Paris já é uma festa, mas para brasileiros que foram às Olimpíadas, tudo era motivo de animação. Ganhando ou perdendo, lá em Paris ou aqui em qualquer rincão do nosso país, a emoção com que os brasileiros celebram seus atletas ganhou a atenção de muitos influenciadores estrangeiros que residem no Brasil. Em seus vídeos, no Tik Tok ou Instagram, eles – também emocionados – explicavam ao mundo que há uma empatia entre a jornada de obstáculos dos atletas brasileiros com as próprias dificuldades vividas no cotidiano pelo cidadão comum.

Os influencers gringos constataram o que é “óbvio” para nós, brasileiros: celebrar o esforço de um atleta conterrâneo é tão legítimo quanto comemorar o pódio, seja ele de ouro, prata ou bronze. Esta é uma verdadeira lição brasileira para o mundo todo! Qualquer atleta da comitiva brasileira, que teve pela primeira vez a maioria de mulheres (55% do total de 276 competidores), para nós é um herói – e todos valem ouro!

Mesmo aqueles que não ganharam medalhas em Paris, merecem nossos aplausos e agradecimentos. O Brasil ficou em 4º lugar na maratona aquática, com Ana Marcela Cunha, que já tinha sido campeã olímpica em Tóquio 2020. Também terminou em 4º na competição de duplas mistas com as tenistas Luisa Stefani e Rafael Matos. Mais conhecido como Cachorrão, o nadador Guilherme Costa ficou em 5º na final dos 400 metros livre e fez o melhor tempo de sua carreira, com 3min42s76, quebrando nada mais nada menos que o recorde das Américas. Esses atletas são perdedores? Claro que não. Esses feitos não são para qualquer um, gente. Eles estão entre os melhores do mundo!
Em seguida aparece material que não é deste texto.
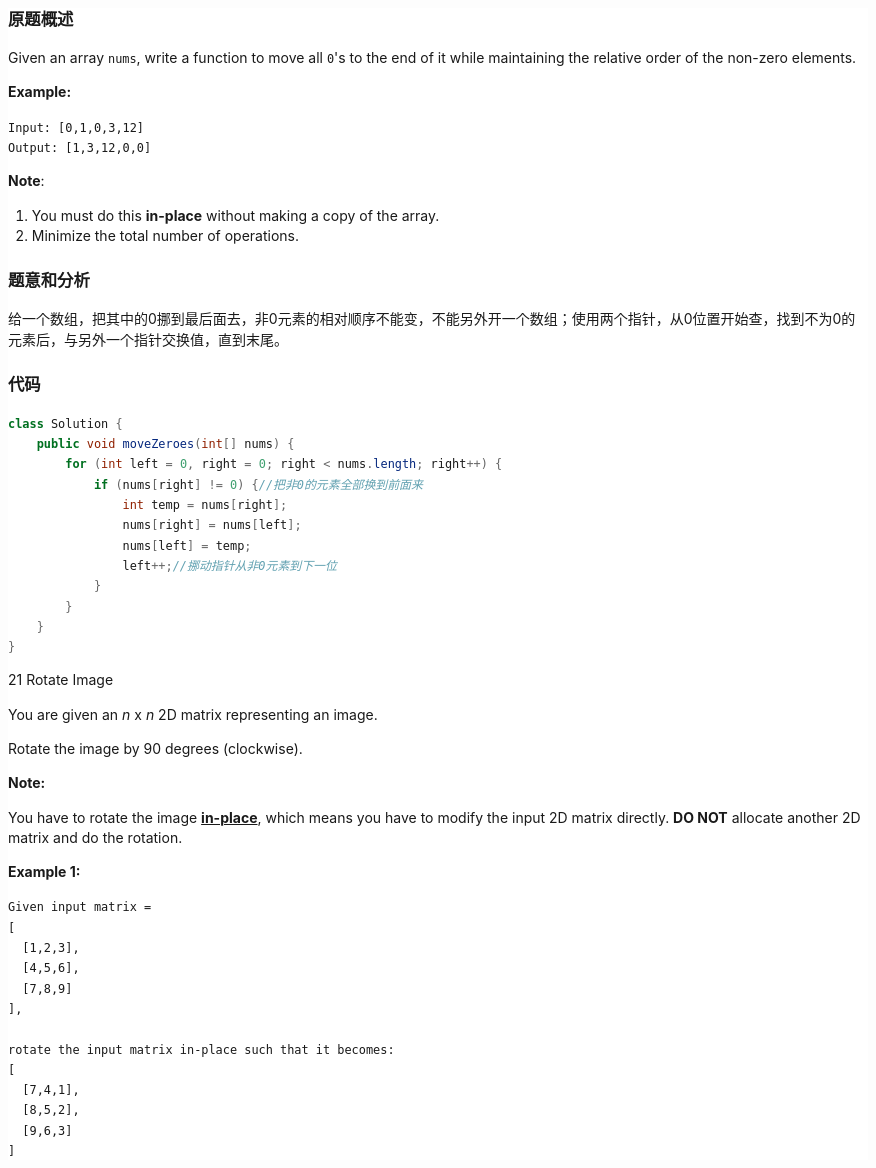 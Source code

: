 ### 原题概述

Given an array `nums`, write a function to move all `0`'s to the end of it while maintaining the relative order of the non-zero elements.

**Example:**

```text
Input: [0,1,0,3,12]
Output: [1,3,12,0,0]
```

**Note**:

1. You must do this **in-place** without making a copy of the array.
2. Minimize the total number of operations.

### 题意和分析

给一个数组，把其中的0挪到最后面去，非0元素的相对顺序不能变，不能另外开一个数组；使用两个指针，从0位置开始查，找到不为0的元素后，与另外一个指针交换值，直到末尾。

### 代码

```java
class Solution {
    public void moveZeroes(int[] nums) {
        for (int left = 0, right = 0; right < nums.length; right++) {
            if (nums[right] != 0) {//把非0的元素全部换到前面来
                int temp = nums[right];
                nums[right] = nums[left];
                nums[left] = temp;
                left++;//挪动指针从非0元素到下一位
            }
        }
    }
}
```

21 Rotate Image

You are given an _n_ x _n_ 2D matrix representing an image.

Rotate the image by 90 degrees \(clockwise\).

**Note:**

You have to rotate the image [**in-place**](https://en.wikipedia.org/wiki/In-place_algorithm), which means you have to modify the input 2D matrix directly. **DO NOT** allocate another 2D matrix and do the rotation.

**Example 1:**

```text
Given input matrix = 
[
  [1,2,3],
  [4,5,6],
  [7,8,9]
],

rotate the input matrix in-place such that it becomes:
[
  [7,4,1],
  [8,5,2],
  [9,6,3]
]
```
Há sempre uma excessiva expectativa quando você treina muito e se prepara para vencer, e se depara com a derrota. Porém, tanto no mundo esportivo como no corporativo, só tem um lugar mais alto no pódio, somente um CEO. Independentemente do lugar no pódio, é preciso ter o respeito e admiração pela jornada. E essa jornada é feita de percalços. Afinal, não há destino sem caminho e tampouco inexiste caminho sem dificuldades. Isso me faz lembrar o célebre poema de Carlos Drummond de Andrade: "nunca me esquecerei desse acontecimento / na vida de minhas retinas tão fatigadas / nunca me esquecerei que no meio do caminho / tinha uma pedra / tinha uma pedra no meio do caminho".
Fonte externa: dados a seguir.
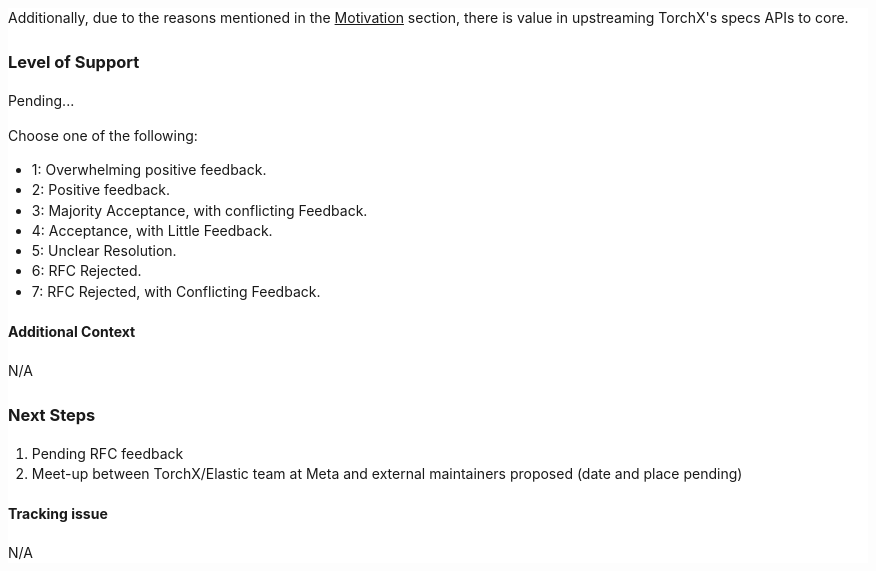 Additionally, due to the reasons mentioned in the [Motivation](#motivation) section, there is value in upstreaming
TorchX's specs APIs to core.

### Level of Support
Pending...

Choose one of the following:
* 1: Overwhelming positive feedback.
* 2: Positive feedback.
* 3: Majority Acceptance, with conflicting Feedback.
* 4: Acceptance, with Little Feedback.
* 5: Unclear Resolution.
* 6: RFC Rejected.
* 7: RFC Rejected, with Conflicting Feedback.


#### Additional Context
N/A


### Next Steps

1. Pending RFC feedback
2. Meet-up between TorchX/Elastic team at Meta and external maintainers proposed (date and place pending)


#### Tracking issue
N/A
E essas pedras são inerentes à jornada, sem elas não há heróis, olímpicos ou não! Joseph Campbell nos ensina, em "O Poder do Mito", que mitos de diferentes culturas compartilham uma estrutura comum, que pode ser dividida em três etapas principais. A primeira delas é a partida, quando o herói deixa o mundo cotidiano após receber um chamado para a aventura. A seguir, a iniciação, quando – ao longo da jornada – ele enfrenta desafios e provações, muitas vezes encontrando mentores e aliados. E finalmente, o retorno, quando o herói, após superar uma crise, volta transformado, trazendo novos conhecimentos ou poderes que beneficiam sua comunidade.

E isso tem tudo a ver com a jornada de nossos competidores. Na antiga Grécia, os Jogos Olímpicos eram realizados em honra aos deuses, e os vencedores eram celebrados quase como semideuses. Hoje, os atletas olímpicos são reconhecidos e admirados globalmente, refletindo essa tradição de glorificação.

Por isso, podemos considerar os atletas olímpicos como heróis, em especial os brasileiros, pela dedicação, sacrifício e superação de grandes desafios que levam a uma significativa transformação pessoal, servindo de modelo inspirador a todos nós. Esses elementos mostram como eles encarnam muitos dos mesmos valores e características dos heróis mitológicos, tornando-os figuras heroicas em nossa sociedade contemporânea cada vez mais “líquida”, como nos lembra o filósofo Zygmunt Bauman, na qual as pessoas – atletas ou não – lutam para encontrar estabilidade em um mundo em constante mudança.

Considerar todos os competidores – sejam atletas, empreendedores, líderes empresariais ou o mais comum de todos nós mortais – como vencedores, é uma forma de valorizar o esforço e a coragem envolvidos em qualquer jornada. Pois todos, no dia a dia, enfrentamos incertezas e riscos, desafios e fracassos. Reconhecermo-nos como vencedores é uma maneira de celebrar o processo e a jornada, não apenas o resultado. Pois o simples ato de se colocar à prova, já é uma vitória.